Some Wall Street analysts have pointed to Apple as a safe haven for investors amid a slowing economy. In a year when smartphone sales are contracting, the iPhone has expanded and stolen market share. The company’s other businesses, including the App Store, Apple Watch and AirPods, are also growing, although they don’t come close to the scale of iPhone sales.
Other analysts are unconvinced. They see the economic slowdown buffeting the company’s two largest markets, the United States and China, and worry that Apple will be caught in the downturn. They predict that the iPhone’s business will dim, just as sales of Macs and iPads have cooled as students and workers return to classrooms and offices.
“Apple is human,” said Toni Sacconaghi, an analyst with Bernstein Research. “Not surprisingly, even this great consumer brand is not immune from the economic headwinds.”
Several years ago, Apple unveiled a new strategy to offset slowing iPhone sales by accelerating the sale of software and services across its devices. It issued its own credit card and rolled out a suite of new subscription offerings, including Apple TV+ and Apple News+.
The services business posted its lowest-ever quarterly sales increase this quarter, rising 5% to $19.19 billion. The company appears to be intent to avoid a similar slowdown in the current period. This week, it raised the monthly prices on Apple Music by $1 and Apple TV+ by $2. It also said it would begin taking a 30% cut of advertising payments to boost social media posts and start levying a 30% fee on trades of non-fungible tokens across iPhones and iPads.
“To do that now, in a challenging economy, it shows that their business is strong,” said Trip Miller, founder of Gullane Capital Partners, an investment firm based in Memphis, Tennessee.
Still, the biggest issue Apple faces is its supply chain. China produces more than 90% of the iPhones that it sells globally, as well as many of its iPads and Macs. The country’s strict coronavirus restrictions have led it to close factories to suppress outbreaks, costing Apple about $4 billion in lost iPad and Mac sales. Those troubles spread to an iPhone factory for the first time this week when Foxconn reported a COVID-19 outbreak at its Apple assembly plant in Zhengzhou, China.

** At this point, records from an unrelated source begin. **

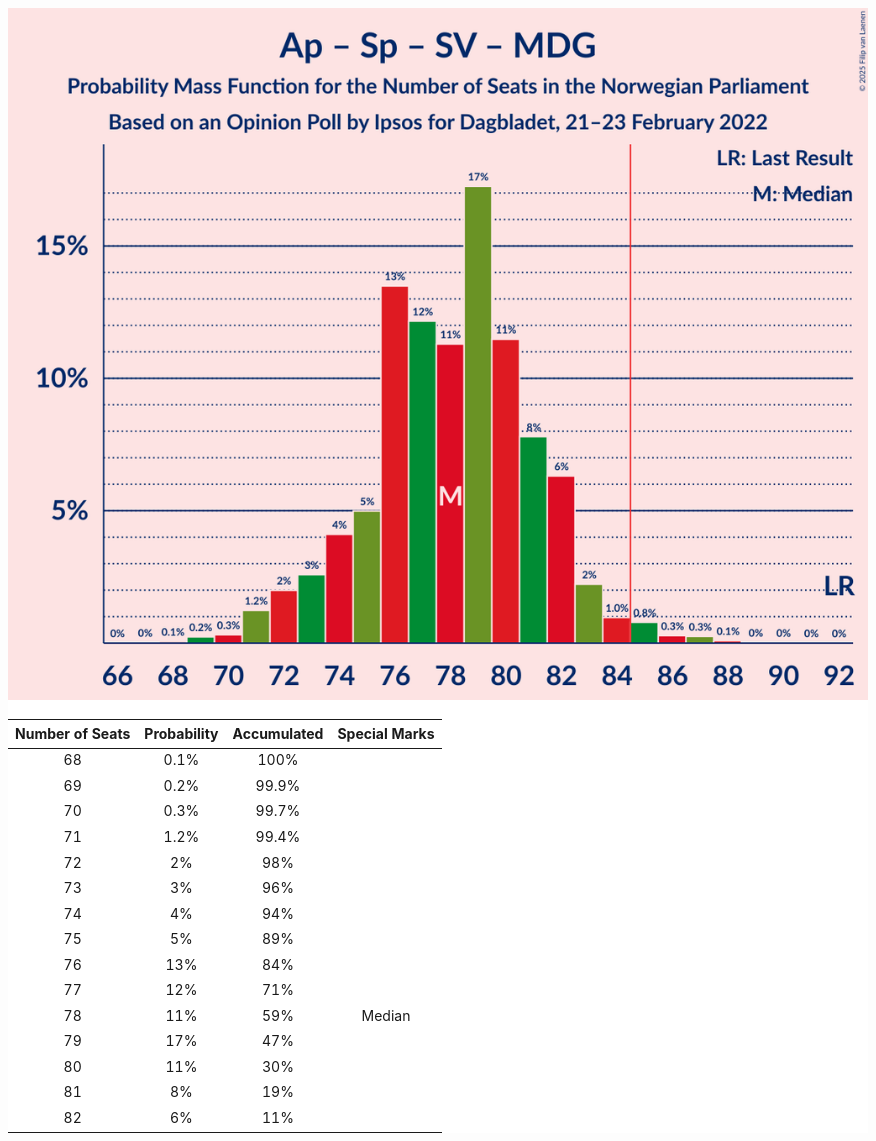 ![Graph with seats probability mass function not yet produced](2022-02-23-Ipsos-coalitions-seats-pmf-ap–sp–sv–mdg.png "Seats Probability Mass Function")

| Number of Seats | Probability | Accumulated | Special Marks |
|:---------------:|:-----------:|:-----------:|:-------------:|
| 68 | 0.1% | 100% |  |
| 69 | 0.2% | 99.9% |  |
| 70 | 0.3% | 99.7% |  |
| 71 | 1.2% | 99.4% |  |
| 72 | 2% | 98% |  |
| 73 | 3% | 96% |  |
| 74 | 4% | 94% |  |
| 75 | 5% | 89% |  |
| 76 | 13% | 84% |  |
| 77 | 12% | 71% |  |
| 78 | 11% | 59% | Median |
| 79 | 17% | 47% |  |
| 80 | 11% | 30% |  |
| 81 | 8% | 19% |  |
| 82 | 6% | 11% |  |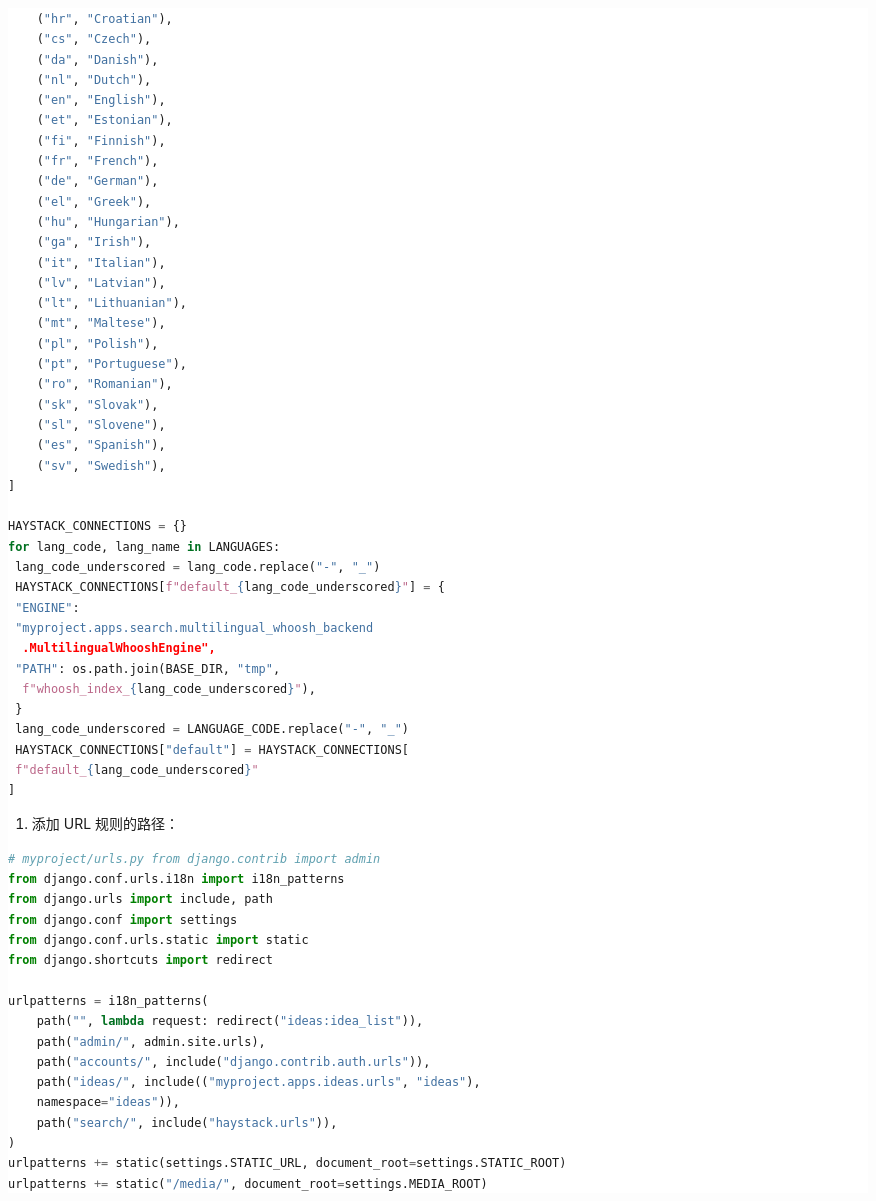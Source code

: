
 ```py
    ("hr", "Croatian"),
    ("cs", "Czech"),
    ("da", "Danish"),
    ("nl", "Dutch"),
    ("en", "English"),
    ("et", "Estonian"),
    ("fi", "Finnish"),
    ("fr", "French"),
    ("de", "German"),
    ("el", "Greek"),
    ("hu", "Hungarian"),
    ("ga", "Irish"),
    ("it", "Italian"),
    ("lv", "Latvian"),
    ("lt", "Lithuanian"),
    ("mt", "Maltese"),
    ("pl", "Polish"),
    ("pt", "Portuguese"),
    ("ro", "Romanian"),
    ("sk", "Slovak"),
    ("sl", "Slovene"),
    ("es", "Spanish"),
    ("sv", "Swedish"),
]

HAYSTACK_CONNECTIONS = {}
for lang_code, lang_name in LANGUAGES:
 lang_code_underscored = lang_code.replace("-", "_")
 HAYSTACK_CONNECTIONS[f"default_{lang_code_underscored}"] = {
 "ENGINE":   
 "myproject.apps.search.multilingual_whoosh_backend
  .MultilingualWhooshEngine",
 "PATH": os.path.join(BASE_DIR, "tmp", 
  f"whoosh_index_{lang_code_underscored}"),
 }
 lang_code_underscored = LANGUAGE_CODE.replace("-", "_")
 HAYSTACK_CONNECTIONS["default"] = HAYSTACK_CONNECTIONS[
 f"default_{lang_code_underscored}"
]
```

1.  添加 URL 规则的路径：

```py
# myproject/urls.py from django.contrib import admin
from django.conf.urls.i18n import i18n_patterns
from django.urls import include, path
from django.conf import settings
from django.conf.urls.static import static
from django.shortcuts import redirect

urlpatterns = i18n_patterns(
    path("", lambda request: redirect("ideas:idea_list")),
    path("admin/", admin.site.urls),
    path("accounts/", include("django.contrib.auth.urls")),
    path("ideas/", include(("myproject.apps.ideas.urls", "ideas"), 
    namespace="ideas")),
    path("search/", include("haystack.urls")),
)
urlpatterns += static(settings.STATIC_URL, document_root=settings.STATIC_ROOT)
urlpatterns += static("/media/", document_root=settings.MEDIA_ROOT)
```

Apple also is navigating increasing geopolitical tensions between the United States and China. Beijing’s military provocations have inspired Washington to scrutinize the supply chain risks should China invade Taiwan. The White House recently imposed new restrictions on the sale of U.S. technology to Chinese chipmakers, and Chinese President Xi Jinping last week urged his nation to be prepared for “dangerous storms.”